No, I believe!  I am sitting here, on a bitterly cold Friday, feeling the warmth of a blanket but also of my surroundings. And I think, “how did I get here?”

Life’s journey

Hard, emotional bumps; heck, some of those bumps were not bumps at all, they were real honest to God mountains!  My wall carries photos of those mountains as a reminder with the quote that says

“Promise me you will always remember…you are braver than  you believe, stronger than you seem, and smarter than you think.”

It’s a quote from Christopher Robin to Pooh.

I sit today, looking out a patio door at a woods filled with deer and the message of the deer is to

“Be gentle with yourself”

I try.  I try. Yet, I carry, with me, baggage.  A friend of mine, from long ago said “Everyone has their own bag of shit.”  It was the bluntness of that comment, I guess, that sticks with me to this day and I’ve even heard my daughter pass that bit of wisdom on to others as well.  And so, it is.  I am not special.  My baggage is not heavier than your’s but I am trying to find a way to carry it so that the weight is distributed evenly, I think.

Yet, at this moment, on this day…

I look around me and I feel so “guided”.  I think that’s the best word.  You know all those times in life when you feel like you are truly being tested?  And, you know that you will choose a path.  You have to!  So many times, I felt as though I had chosen the wrong path but, there I was, so I had to deal with it.  Now, as I reflect back, I see that it was a test. But, I also, feel, now in retrospect, that I heard of voice.

People call it an “inner voice”

It was that voice that gave me strength, power, decisiveness, resilience, and belief in myself. It was that voice that guided me down those paths that felt so wrong.  It was that voice that guided me here.

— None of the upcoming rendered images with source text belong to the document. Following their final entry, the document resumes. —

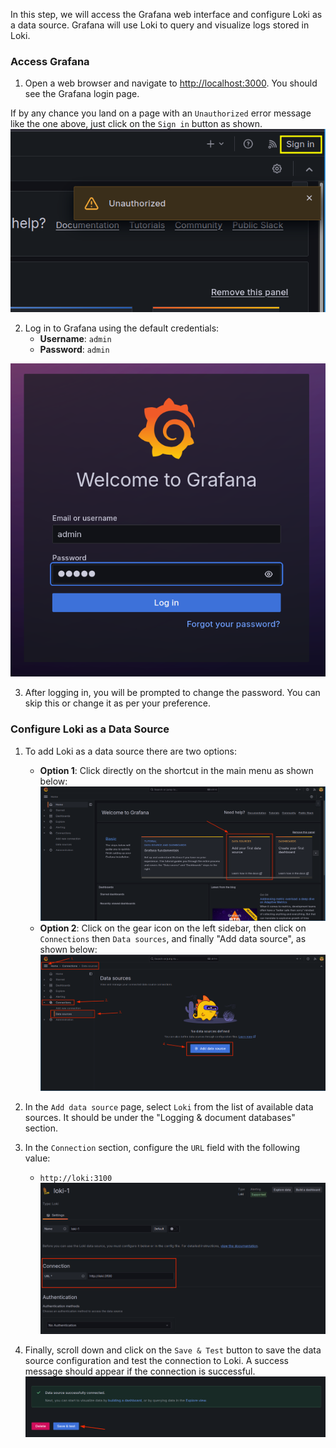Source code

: In this step, we will access the Grafana web interface and configure Loki as a data source. Grafana will use Loki to query and visualize logs stored in Loki.

### Access Grafana

1. Open a web browser and navigate to [http://localhost:3000]({{TRAFFIC_HOST1_3000}}). You should see the Grafana login page.

If by any chance you land on a page with an `Unauthorized` error message like the one above, just click on the `Sign in` button as shown. 
![](../assets/unauthorized.png)

2. Log in to Grafana using the default credentials:
   - **Username**: `admin`
    - **Password**: `admin`

![](../assets/login.png)

3. After logging in, you will be prompted to change the password. You can skip this or change it as per your preference.

### Configure Loki as a Data Source

1. To add Loki as a data source there are two options:
    - **Option 1**: Click directly on the shortcut in the main menu as shown below:
    ![](../assets/directClick.png)
    - **Option 2**: Click on the gear icon on the left sidebar, then click on `Connections` then `Data sources`, and finally "Add data source", as shown below:
    ![](../assets/data-source-click.png)

2. In the `Add data source` page, select `Loki` from the list of available data sources. It should be under the "Logging & document databases" section.

3. In the `Connection` section, configure the `URL` field with the following value:
   - `http://loki:3100`
   ![](../assets/loki-url.png)

4. Finally, scroll down and click on the `Save & Test` button to save the data source configuration and test the connection to Loki. A success message should appear if the connection is successful.
![](../assets/save-and-test.png)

And so now, I sit here, listening to music by Jonathan Louis called “Follow The Path”; beautiful meditative music that leaves me feeling so blessed at this moment.  I look around me, at this little apartment and

I study the view from my chair

  • On one wall, I have a collage of photos that I captured from my walks in woods.  Those walks helped me learn how to take deep breaths and stay focused on the moment.  Messages surrounded me as I learned how to just listen to that inner voice.
  • The patio door faces that woods and delights me every day with views of life, even on the coldest, snowiest days. The deer pass by daily and cardinals are ever present at the feeders.
  • My “mountain” photos will always be on a wall and serve as a reminder that nothing, in life, comes without struggle,
  • But underneath those photos stand other messages, as well, to remember to be gentle with myself (from the deer) and life is as colorful and creative as you make it (from the cardinal).
  • And then, there are the photos of the people I love most in the world with a little sign that says “You Make Me Happy When Skies Are Grey”. They are my life, right now, and I am so thankful for them.
  • The last place that my eyes rest on, every day, is a table (an old high school typing table) with the exact typewriter used by my mother, not only during her high school class but throughout her life as she creatively captured the moments of her life.  Next to her typewriter stands an owl.  She always gave me owls.  She decided that I was her “wise old owl”.  I think it was because my mother and I never got along that I rejected this as an actual compliment.  I never kept her gifts of owls and, yet now, when I have the ability to place only the things of most importance to me in this room, there sits an owl next to her typewriter.  It is my way of saying “Thank you” to her for being so important in making me the person I am today.